::: Entries supplied
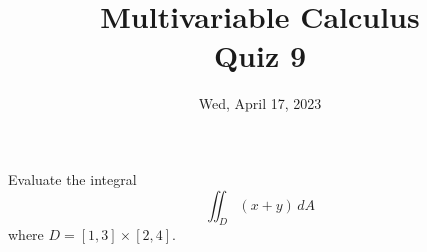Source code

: \documentclass[aspectratio=169]{beamer}
\title{ Multivariable Calculus \\ Quiz 9}
\institute{Fulbright University Vietnam}
\date{Wed, April 17, 2023}
\begin{document}
\maketitle

\begin{frame}
    Evaluate the integral
    $$\iint_D (x+y) \, dA$$
    where $D = [1,3]\times [2,4]$.
\end{frame}
\end{document}
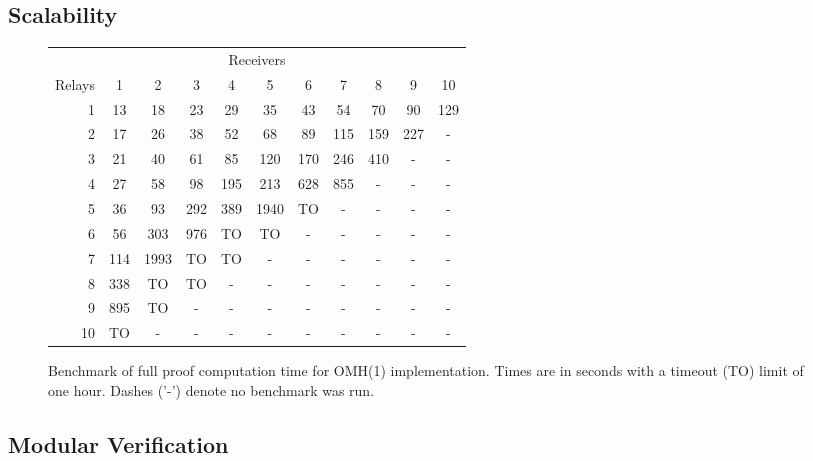 \documentclass{llncs/llncs}
\newcommand{\lee}[1]{ } %
\newcommand{\lee}[1]{ {\color{blue}$<$lee: #1$>$} } %
\begin{document}
\subsection{Scalability}

\begin{figure}
  \centering
  \begin{tabular}{r||c|c|c|c|c|c|c|c|c|c|}
      \multicolumn{11}{c}{Receivers} \\
      \cline{2-11}
   Relays &   1 &   2 &   3 &   4 &   5 &   6 &   7 &   8 &   9 &   10 \\
      \hline \hline
      1   & 13  & 18  & 23  & 29  & 35  & 43  & 54  & 70  & 90  & 129 \\
      \hline
      2   & 17  & 26  & 38  & 52  & 68  & 89  & 115 & 159 & 227 & -   \\
      \hline
      3   & 21  & 40  & 61  & 85  & 120 & 170 & 246 & 410 & -   & -   \\
      \hline
      4   & 27  & 58  & 98  & 195 & 213 & 628 & 855 & -   & -   & -   \\
      \hline
      5   & 36  & 93  & 292 & 389 & 1940& TO  & -   & -   & -   & -   \\
      \hline
      6   & 56  & 303 & 976 & TO  & TO  & -   & -   & -   & -   & -   \\
      \hline
      7   & 114 & 1993& TO  & TO  & -   & -   & -   & -   & -   & -   \\
      \hline
      8   & 338 & TO  & TO  & -   & -   & -   & -   & -   & -   & -   \\
      \hline
      9   & 895 & TO  & -   & -   & -   & -   & -   & -   & -   & -   \\
      \hline
     10   & TO  & -   & -   & -   & -   & -   & -   & -   & -   & -   \\
      \hline
  \end{tabular}
  \label{fig:benchmark}
  \caption{Benchmark of full proof computation time for OMH(1) implementation. Times are in seconds with a timeout (TO) limit of one hour. Dashes ('-') denote no benchmark was run.}
\end{figure}

\lee{let's also check out scalability when we ``turn off'' faults. Also, how hard is it to turn them off or change the fault model? E.g., how many lines of spec need to be changed? Compare to rushby's?}


\subsection{Modular Verification}
\end{document}
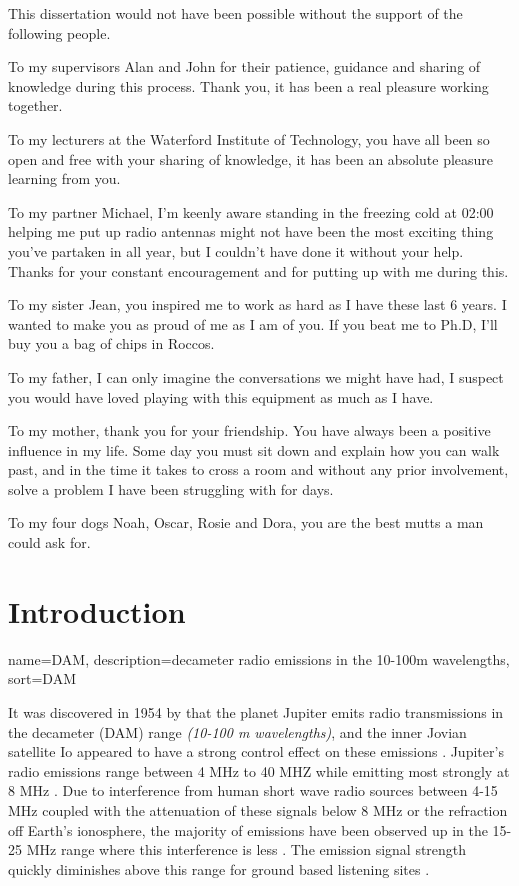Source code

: \documentclass[runningheads,a4paper]{llncs}
\begin{document}
This dissertation would not have been possible without the support of the following people.

To my supervisors Alan and John for their patience, guidance and sharing of knowledge during this process. Thank you, it has been a real pleasure working together.

To my lecturers at the Waterford Institute of Technology, you have all been so open and free with your sharing of knowledge, it has been an absolute pleasure learning from you.

To my partner Michael, I'm keenly aware standing in the freezing cold at 02:00 helping me put up radio antennas might not have been the most exciting thing you've partaken in all year, but I couldn't have done it without your help. Thanks for your constant encouragement and for putting up with me during this. 

To my sister Jean, you inspired me to work as hard as I have these last 6 years. I wanted to make you as proud of me as I am of you. If you beat me to Ph.D, I'll buy you a bag of chips in Roccos.

To my father, I can only imagine the conversations we might have had, I suspect you would have loved playing with this equipment as much as I have.

To my mother, thank you for your friendship. You have always been a positive influence in my life. Some day you must sit down and explain how you can walk past, and in the time it takes to cross a room and without any prior involvement, solve a problem I have been struggling with for days.

To my four dogs Noah, Oscar, Rosie and Dora, you are the best mutts a man could ask for.

\newpage
\tableofcontents
%
\renewcommand*{\glsclearpage}{}
\printglossaries
%
\newpage
\listoffigures
{}
\newpage
\listoftables
{}
%
\newpage
\chapter*{Introduction}

%
{
  name={DAM},
  description={decameter radio emissions in the 10-100m wavelengths},
  sort=DAM
}
%

It was discovered in 1954 by \cite{burke55} that the planet Jupiter emits radio transmissions in the decameter (\gls{DAM}) range \textit{(10-100 m wavelengths)}, and the inner Jovian satellite Io appeared to have a strong control effect on these emissions \citep{belcher87}. Jupiter's radio emissions range between 4 MHz to 40 MHZ while emitting most strongly at 8 MHz  \citep{wilkinson94}. Due to interference from human short wave radio sources between 4-15 MHz coupled with the attenuation of these signals below 8 MHz or the refraction off Earth's ionosphere, the majority of emissions have been observed up in the 15-25 MHz range where this interference is less \citep{wilkinson94}. The emission signal strength quickly diminishes above this range for ground based listening sites \citep{wilkinson94}.
\end{document}
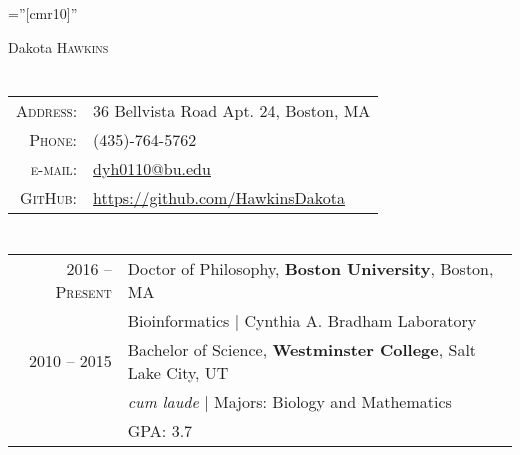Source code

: \documentclass[a4paper,10pt]{article}
\begin{document}
\pagestyle{empty} %

\font\fb=''[cmr10]'' %

\par{\centering
		{\Huge Dakota \textsc{Hawkins}
	}\bigskip\par}

\section{\color{linkcolour}{Contact}}

\begin{tabular}{rl}
    \textsc{Address:} & 36 Bellvista Road Apt. 24, Boston, MA \\
    \textsc{Phone:}   & (435)-764-5762 \\
    \textsc{e-mail:}  & \href{mailto:dyh0110@bu.edu}{dyh0110@bu.edu} \\
    \textsc{GitHub:}  & \href{https://github.com/HawkinsDakota}{https://github.com/HawkinsDakota}
\end{tabular}

\section{\color{linkcolour}{Education}}
\begin{tabular}{rl}
\textsc{2016 -- Present} & Doctor of Philosophy, \textbf{Boston University}, Boston, MA \\
& Bioinformatics | Cynthia A. Bradham Laboratory \\

 \textsc{2010 -- 2015} & Bachelor of Science, \textbf{Westminster College}, Salt Lake City, UT\\
& \small\emph{cum laude} | Majors: Biology and Mathematics\\
&\normalsize \textsc{GPA}: 3.7
\end{tabular}

\end{document}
::::::
> _Task to carry out_: For each line above that contains the word "benchmark", copy that line.

> _Completed task_:
  \label{fig:benchmark}
  \caption{Benchmark of full proof computation time for OMH(1) implementation. Times are in seconds with a timeout (TO) limit of one hour. Dashes ('-') denote no benchmark was run.}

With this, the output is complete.